Problem details »
Check each line below for the word "label". Then give only how many lines have it.

Stored data »

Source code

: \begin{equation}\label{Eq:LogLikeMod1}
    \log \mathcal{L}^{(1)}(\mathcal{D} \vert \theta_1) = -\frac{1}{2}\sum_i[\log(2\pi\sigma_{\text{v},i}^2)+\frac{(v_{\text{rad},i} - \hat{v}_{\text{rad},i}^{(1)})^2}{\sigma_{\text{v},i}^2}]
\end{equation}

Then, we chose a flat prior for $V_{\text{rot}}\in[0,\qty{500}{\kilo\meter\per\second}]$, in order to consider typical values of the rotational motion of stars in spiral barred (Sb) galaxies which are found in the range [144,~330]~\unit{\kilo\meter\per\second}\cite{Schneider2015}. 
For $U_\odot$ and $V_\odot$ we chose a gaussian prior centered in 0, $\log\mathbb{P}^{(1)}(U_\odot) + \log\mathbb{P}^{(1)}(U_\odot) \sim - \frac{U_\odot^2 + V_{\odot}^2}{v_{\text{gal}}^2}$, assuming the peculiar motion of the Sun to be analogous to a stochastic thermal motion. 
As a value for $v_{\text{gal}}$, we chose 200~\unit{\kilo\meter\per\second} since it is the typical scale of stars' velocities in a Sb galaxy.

---

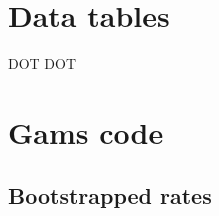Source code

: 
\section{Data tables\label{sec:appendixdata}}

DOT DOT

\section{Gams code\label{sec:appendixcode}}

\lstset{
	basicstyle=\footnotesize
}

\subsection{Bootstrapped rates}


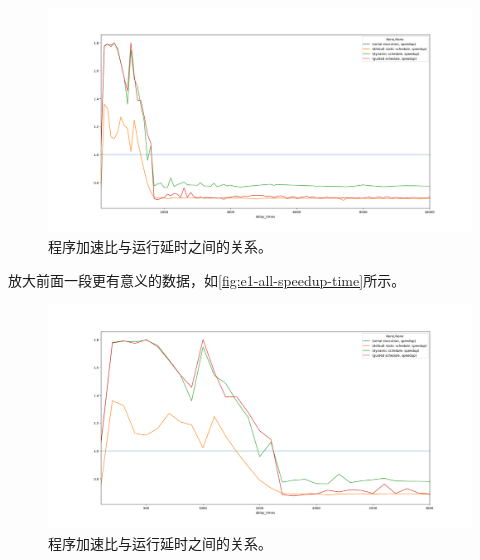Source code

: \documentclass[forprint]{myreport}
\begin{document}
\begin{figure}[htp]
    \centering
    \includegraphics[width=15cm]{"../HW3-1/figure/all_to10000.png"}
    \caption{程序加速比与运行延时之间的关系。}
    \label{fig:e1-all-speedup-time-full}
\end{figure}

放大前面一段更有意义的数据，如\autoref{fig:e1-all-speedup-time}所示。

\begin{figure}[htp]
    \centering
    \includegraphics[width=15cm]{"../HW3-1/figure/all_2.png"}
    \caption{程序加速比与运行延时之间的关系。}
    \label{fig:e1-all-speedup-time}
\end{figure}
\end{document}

Task result »
5